◆ Data for analysis
'''
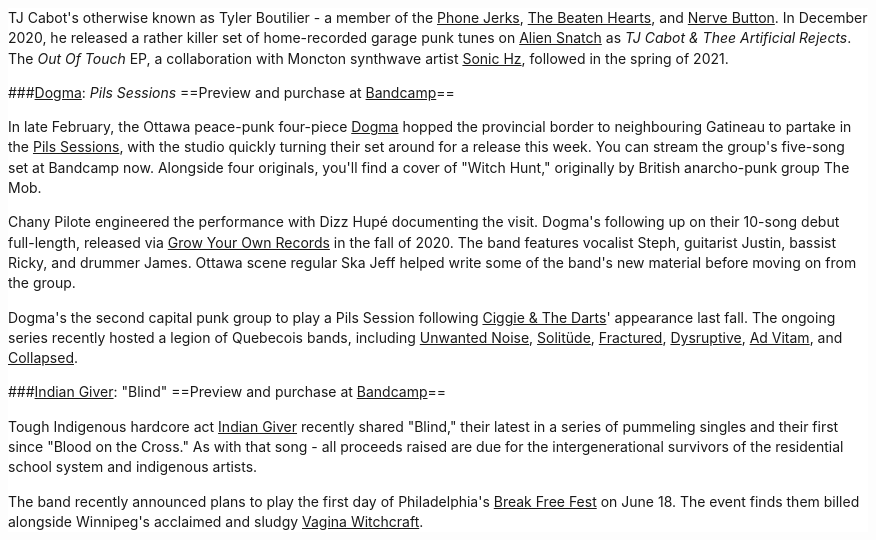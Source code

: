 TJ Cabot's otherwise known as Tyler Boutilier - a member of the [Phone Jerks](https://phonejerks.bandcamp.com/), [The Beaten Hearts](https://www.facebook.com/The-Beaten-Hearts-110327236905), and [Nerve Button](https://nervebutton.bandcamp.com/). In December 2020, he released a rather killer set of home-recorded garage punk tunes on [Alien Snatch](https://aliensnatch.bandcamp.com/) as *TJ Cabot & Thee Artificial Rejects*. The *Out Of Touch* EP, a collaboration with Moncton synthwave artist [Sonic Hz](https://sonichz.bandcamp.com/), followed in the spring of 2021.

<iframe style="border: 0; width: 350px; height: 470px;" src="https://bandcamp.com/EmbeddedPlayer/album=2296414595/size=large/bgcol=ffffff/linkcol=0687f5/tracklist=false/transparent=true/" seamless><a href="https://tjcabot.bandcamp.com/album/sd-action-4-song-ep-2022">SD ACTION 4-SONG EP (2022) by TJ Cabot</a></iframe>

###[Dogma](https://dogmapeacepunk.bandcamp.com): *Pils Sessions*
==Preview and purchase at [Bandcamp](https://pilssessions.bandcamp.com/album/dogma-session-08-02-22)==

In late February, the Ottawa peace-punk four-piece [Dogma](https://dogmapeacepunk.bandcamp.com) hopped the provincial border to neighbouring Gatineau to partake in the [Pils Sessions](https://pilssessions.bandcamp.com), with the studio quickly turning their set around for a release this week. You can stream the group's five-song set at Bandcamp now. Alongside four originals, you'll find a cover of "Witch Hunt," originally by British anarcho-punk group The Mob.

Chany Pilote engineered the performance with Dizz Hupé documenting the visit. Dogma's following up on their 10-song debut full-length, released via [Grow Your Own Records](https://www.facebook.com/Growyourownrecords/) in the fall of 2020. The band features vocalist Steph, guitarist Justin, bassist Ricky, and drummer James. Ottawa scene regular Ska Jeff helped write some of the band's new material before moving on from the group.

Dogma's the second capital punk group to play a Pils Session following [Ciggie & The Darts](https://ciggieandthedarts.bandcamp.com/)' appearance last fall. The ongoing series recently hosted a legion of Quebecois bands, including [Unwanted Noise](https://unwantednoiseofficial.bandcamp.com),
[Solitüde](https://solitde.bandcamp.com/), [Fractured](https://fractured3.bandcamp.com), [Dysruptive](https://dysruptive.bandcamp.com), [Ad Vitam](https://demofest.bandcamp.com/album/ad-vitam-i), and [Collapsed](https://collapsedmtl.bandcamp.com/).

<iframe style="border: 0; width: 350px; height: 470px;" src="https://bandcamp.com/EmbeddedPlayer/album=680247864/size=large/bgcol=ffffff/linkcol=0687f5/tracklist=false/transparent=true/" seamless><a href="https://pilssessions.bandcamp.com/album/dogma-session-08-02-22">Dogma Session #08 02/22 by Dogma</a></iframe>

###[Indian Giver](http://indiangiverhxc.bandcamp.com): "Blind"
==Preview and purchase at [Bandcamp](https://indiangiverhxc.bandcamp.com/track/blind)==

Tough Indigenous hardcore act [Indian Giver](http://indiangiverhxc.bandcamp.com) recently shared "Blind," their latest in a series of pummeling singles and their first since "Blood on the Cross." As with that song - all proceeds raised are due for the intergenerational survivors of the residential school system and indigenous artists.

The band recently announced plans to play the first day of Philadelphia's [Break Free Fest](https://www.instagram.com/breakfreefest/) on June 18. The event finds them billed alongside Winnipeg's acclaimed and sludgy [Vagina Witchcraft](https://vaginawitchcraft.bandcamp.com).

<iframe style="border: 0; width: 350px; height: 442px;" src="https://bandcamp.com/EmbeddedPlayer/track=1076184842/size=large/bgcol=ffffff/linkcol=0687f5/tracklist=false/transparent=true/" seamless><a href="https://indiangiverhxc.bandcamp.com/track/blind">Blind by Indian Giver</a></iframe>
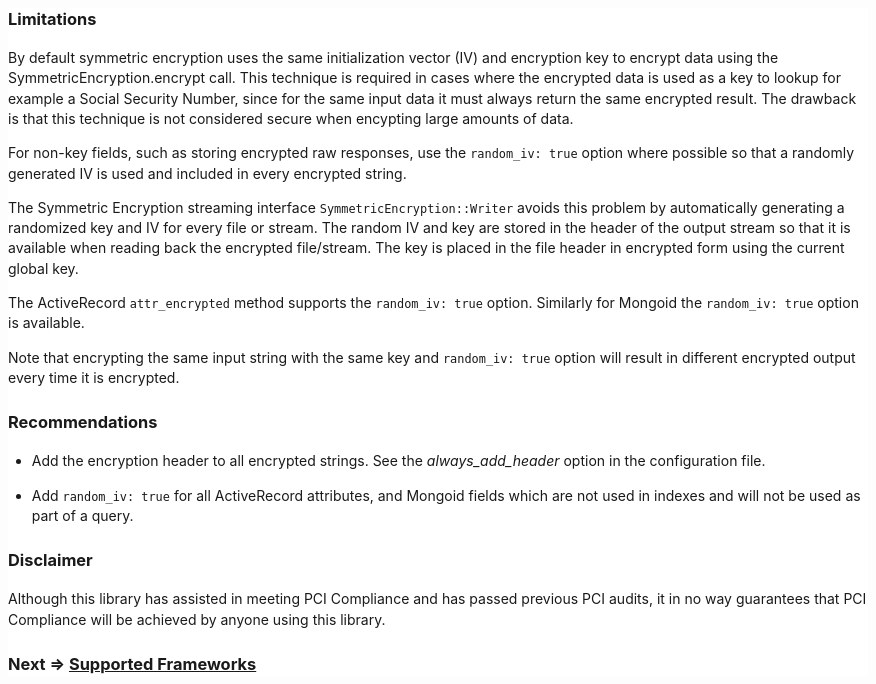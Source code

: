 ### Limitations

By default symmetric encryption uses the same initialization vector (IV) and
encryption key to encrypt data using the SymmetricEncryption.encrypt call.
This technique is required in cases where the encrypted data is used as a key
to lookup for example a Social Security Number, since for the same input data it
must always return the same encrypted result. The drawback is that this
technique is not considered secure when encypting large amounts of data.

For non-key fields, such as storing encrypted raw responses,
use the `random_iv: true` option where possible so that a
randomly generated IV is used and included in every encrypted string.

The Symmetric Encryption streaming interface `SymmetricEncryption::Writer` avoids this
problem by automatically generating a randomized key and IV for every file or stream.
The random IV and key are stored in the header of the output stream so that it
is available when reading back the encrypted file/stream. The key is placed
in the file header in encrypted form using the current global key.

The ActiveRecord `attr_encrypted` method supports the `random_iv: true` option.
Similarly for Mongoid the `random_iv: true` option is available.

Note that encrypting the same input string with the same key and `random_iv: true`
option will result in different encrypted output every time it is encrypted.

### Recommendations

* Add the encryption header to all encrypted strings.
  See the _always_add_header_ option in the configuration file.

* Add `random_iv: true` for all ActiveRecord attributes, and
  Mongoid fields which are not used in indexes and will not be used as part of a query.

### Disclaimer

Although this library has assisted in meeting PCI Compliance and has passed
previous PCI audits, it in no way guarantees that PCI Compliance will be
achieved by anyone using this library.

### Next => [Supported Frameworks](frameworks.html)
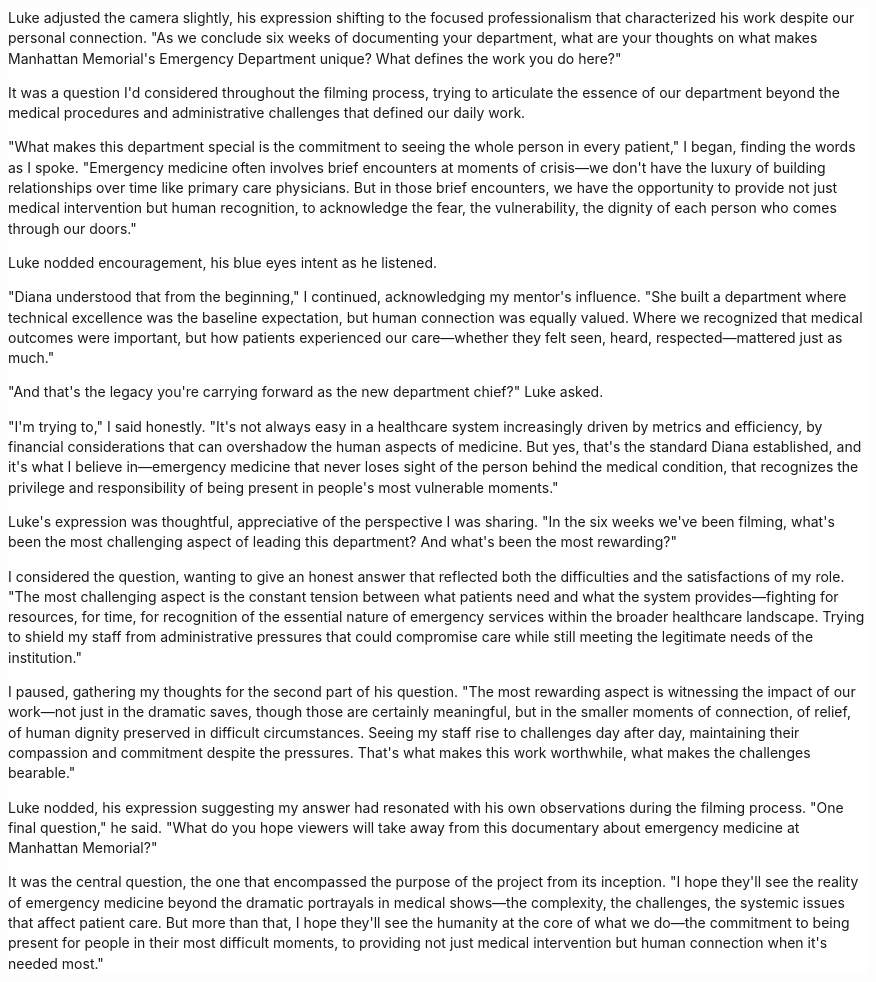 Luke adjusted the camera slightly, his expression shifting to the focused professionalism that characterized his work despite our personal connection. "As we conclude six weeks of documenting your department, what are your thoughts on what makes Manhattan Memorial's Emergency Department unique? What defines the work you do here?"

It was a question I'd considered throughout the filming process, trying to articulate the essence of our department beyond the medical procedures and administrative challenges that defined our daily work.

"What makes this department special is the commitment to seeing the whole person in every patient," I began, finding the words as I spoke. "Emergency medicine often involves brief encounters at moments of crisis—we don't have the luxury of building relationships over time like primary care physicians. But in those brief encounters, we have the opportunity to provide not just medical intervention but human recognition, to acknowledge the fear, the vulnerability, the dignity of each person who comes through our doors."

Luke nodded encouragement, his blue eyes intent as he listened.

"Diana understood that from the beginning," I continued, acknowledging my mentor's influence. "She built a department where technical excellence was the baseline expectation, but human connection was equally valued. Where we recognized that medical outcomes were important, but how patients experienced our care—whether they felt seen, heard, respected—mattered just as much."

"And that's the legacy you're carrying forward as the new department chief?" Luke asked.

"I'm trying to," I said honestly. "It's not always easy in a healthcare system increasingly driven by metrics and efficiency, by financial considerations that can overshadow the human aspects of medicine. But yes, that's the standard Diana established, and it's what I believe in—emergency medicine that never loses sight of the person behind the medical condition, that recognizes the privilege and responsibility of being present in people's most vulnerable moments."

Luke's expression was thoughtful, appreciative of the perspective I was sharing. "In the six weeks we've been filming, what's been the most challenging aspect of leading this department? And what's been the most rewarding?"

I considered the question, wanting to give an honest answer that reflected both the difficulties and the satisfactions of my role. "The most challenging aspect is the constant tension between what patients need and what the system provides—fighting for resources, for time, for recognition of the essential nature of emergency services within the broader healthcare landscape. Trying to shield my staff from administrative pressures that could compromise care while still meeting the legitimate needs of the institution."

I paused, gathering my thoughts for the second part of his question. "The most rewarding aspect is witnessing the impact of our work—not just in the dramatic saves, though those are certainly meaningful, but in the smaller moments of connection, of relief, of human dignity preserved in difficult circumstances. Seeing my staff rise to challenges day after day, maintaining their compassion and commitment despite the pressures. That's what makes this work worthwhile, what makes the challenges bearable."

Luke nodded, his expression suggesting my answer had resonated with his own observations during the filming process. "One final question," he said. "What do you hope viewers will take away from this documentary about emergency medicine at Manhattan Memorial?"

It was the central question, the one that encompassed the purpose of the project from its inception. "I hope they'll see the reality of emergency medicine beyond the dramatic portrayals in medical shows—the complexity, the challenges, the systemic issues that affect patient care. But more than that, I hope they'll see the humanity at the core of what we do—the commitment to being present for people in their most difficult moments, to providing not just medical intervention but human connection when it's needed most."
'''
◆ Your instructions
Within the listing above, the lines from the one with "Luke adjusted the" through the one with "It was a question" are to be given again word for word. Do not include pictures.

◆ Reply to the exercise
 Luke adjusted the camera slightly, his expression shifting to the focused professionalism that characterized his work despite our personal connection. "As we conclude six weeks of documenting your department, what are your thoughts on what makes Manhattan Memorial's Emergency Department unique? What defines the work you do here?"

It was a question I'd considered throughout the filming process, trying to articulate the essence of our department beyond the medical procedures and administrative challenges that defined our daily work.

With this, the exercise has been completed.